冷徹御曹司の溺愛は突然に、烈火のようにほとばしる~愛なき契約夫婦の艶美な一夜~
「さぁ、次は玲奈の番。」

「あれ?買い物はもういいんですか?私は帰りにドラッグストアで落としてください。」

「あー…それは帰りにちゃんと寄るよ。他のもの!」

「他はないですけど…。」

「俺が見てあげるよ。さぁ、行こう。」

「え?」

響さんはエスカレーターに向かい一つ下の階へ向かう。

私は後ろをついて歩く。

「玲奈はどんな色が好き?」

「大人しめですかね…紺、白、黒、ベージュ。でもそこに差し色で明るい小物とか靴を入れるのが好きです。」

「ふぅーん。」

響さんは20-30代のオシャレな方々に人気のあるブランドへ足を踏み入れる。
私も知っているけど高くて買ったことはない。そもそもなんとなく敷居が高くて入ったことさえない。

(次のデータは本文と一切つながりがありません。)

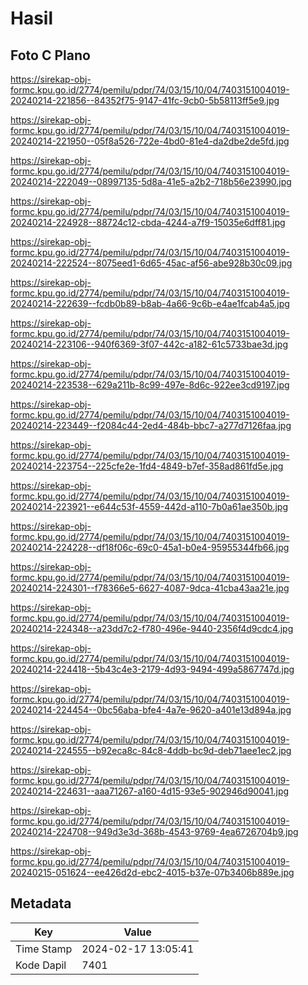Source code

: # Hasil

## Foto C Plano

https://sirekap-obj-formc.kpu.go.id/2774/pemilu/pdpr/74/03/15/10/04/7403151004019-20240214-221856--84352f75-9147-41fc-9cb0-5b58113ff5e9.jpg

https://sirekap-obj-formc.kpu.go.id/2774/pemilu/pdpr/74/03/15/10/04/7403151004019-20240214-221950--05f8a526-722e-4bd0-81e4-da2dbe2de5fd.jpg

https://sirekap-obj-formc.kpu.go.id/2774/pemilu/pdpr/74/03/15/10/04/7403151004019-20240214-222049--08997135-5d8a-41e5-a2b2-718b56e23990.jpg

https://sirekap-obj-formc.kpu.go.id/2774/pemilu/pdpr/74/03/15/10/04/7403151004019-20240214-224928--88724c12-cbda-4244-a7f9-15035e6dff81.jpg

https://sirekap-obj-formc.kpu.go.id/2774/pemilu/pdpr/74/03/15/10/04/7403151004019-20240214-222524--8075eed1-6d65-45ac-af56-abe928b30c09.jpg

https://sirekap-obj-formc.kpu.go.id/2774/pemilu/pdpr/74/03/15/10/04/7403151004019-20240214-222639--fcdb0b89-b8ab-4a66-9c6b-e4ae1fcab4a5.jpg

https://sirekap-obj-formc.kpu.go.id/2774/pemilu/pdpr/74/03/15/10/04/7403151004019-20240214-223106--940f6369-3f07-442c-a182-61c5733bae3d.jpg

https://sirekap-obj-formc.kpu.go.id/2774/pemilu/pdpr/74/03/15/10/04/7403151004019-20240214-223538--629a211b-8c99-497e-8d6c-922ee3cd9197.jpg

https://sirekap-obj-formc.kpu.go.id/2774/pemilu/pdpr/74/03/15/10/04/7403151004019-20240214-223449--f2084c44-2ed4-484b-bbc7-a277d7126faa.jpg

https://sirekap-obj-formc.kpu.go.id/2774/pemilu/pdpr/74/03/15/10/04/7403151004019-20240214-223754--225cfe2e-1fd4-4849-b7ef-358ad861fd5e.jpg

https://sirekap-obj-formc.kpu.go.id/2774/pemilu/pdpr/74/03/15/10/04/7403151004019-20240214-223921--e644c53f-4559-442d-a110-7b0a61ae350b.jpg

https://sirekap-obj-formc.kpu.go.id/2774/pemilu/pdpr/74/03/15/10/04/7403151004019-20240214-224228--df18f06c-69c0-45a1-b0e4-95955344fb66.jpg

https://sirekap-obj-formc.kpu.go.id/2774/pemilu/pdpr/74/03/15/10/04/7403151004019-20240214-224301--f78366e5-6627-4087-9dca-41cba43aa21e.jpg

https://sirekap-obj-formc.kpu.go.id/2774/pemilu/pdpr/74/03/15/10/04/7403151004019-20240214-224348--a23dd7c2-f780-496e-9440-2356f4d9cdc4.jpg

https://sirekap-obj-formc.kpu.go.id/2774/pemilu/pdpr/74/03/15/10/04/7403151004019-20240214-224418--5b43c4e3-2179-4d93-9494-499a5867747d.jpg

https://sirekap-obj-formc.kpu.go.id/2774/pemilu/pdpr/74/03/15/10/04/7403151004019-20240214-224454--0bc56aba-bfe4-4a7e-9620-a401e13d894a.jpg

https://sirekap-obj-formc.kpu.go.id/2774/pemilu/pdpr/74/03/15/10/04/7403151004019-20240214-224555--b92eca8c-84c8-4ddb-bc9d-deb71aee1ec2.jpg

https://sirekap-obj-formc.kpu.go.id/2774/pemilu/pdpr/74/03/15/10/04/7403151004019-20240214-224631--aaa71267-a160-4d15-93e5-902946d90041.jpg

https://sirekap-obj-formc.kpu.go.id/2774/pemilu/pdpr/74/03/15/10/04/7403151004019-20240214-224708--949d3e3d-368b-4543-9769-4ea6726704b9.jpg

https://sirekap-obj-formc.kpu.go.id/2774/pemilu/pdpr/74/03/15/10/04/7403151004019-20240215-051624--ee426d2d-ebc2-4015-b37e-07b3406b889e.jpg


## Metadata

| Key        | Value               |
| ---------- | ------------------- |
| Time Stamp | 2024-02-17 13:05:41 |
| Kode Dapil | 7401                |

私が何となく入るのを躊躇っていると響さんが私の腰を押してきた。

「弓川様。ご来店ありがとうございます。」

「こんにちは。今日は妻と俺の分を見立ててもらえる?」

「まぁ、この度はご結婚おめでとうございます。是非お手伝いさせていただければと思います。」

まさかの常連?!

「奥様、わたくし、店長の大森と申します。いつもご主人様にはご利用いただきありがとうございます。今日は是非奥様も見ていらしてくださいね。」

「ありがとうございます…」
私は恐縮してしまい小さな声で答えた。

「俺はカジュアルなジャケットとパンツ、あとは何かあれば適当に見せてもらいたい。」

「かしこまりました。」

「妻には…似合うものを色々見せてあげて欲しい。」

「かしこまりました。奥様は可愛らしい感じなので淡いお色もお似合いかもしれないですね。色々お出しして参りますのでおかけになってお待ちください。」

「ありがとう。」

私たちは少し影になっているところにある個室のようなブースでソファに座り待たせてもらう。

こんな風に洋服を買うなんて思っても見なかった…。

しかも座っていたら冷たい飲み物まで運ばれてきた。

こんな世界があったなんて…。

響さんは慣れているのか気にするそぶりもない。

そうこうしているうちにラックにかけられた洋服が持ち込まれてきた。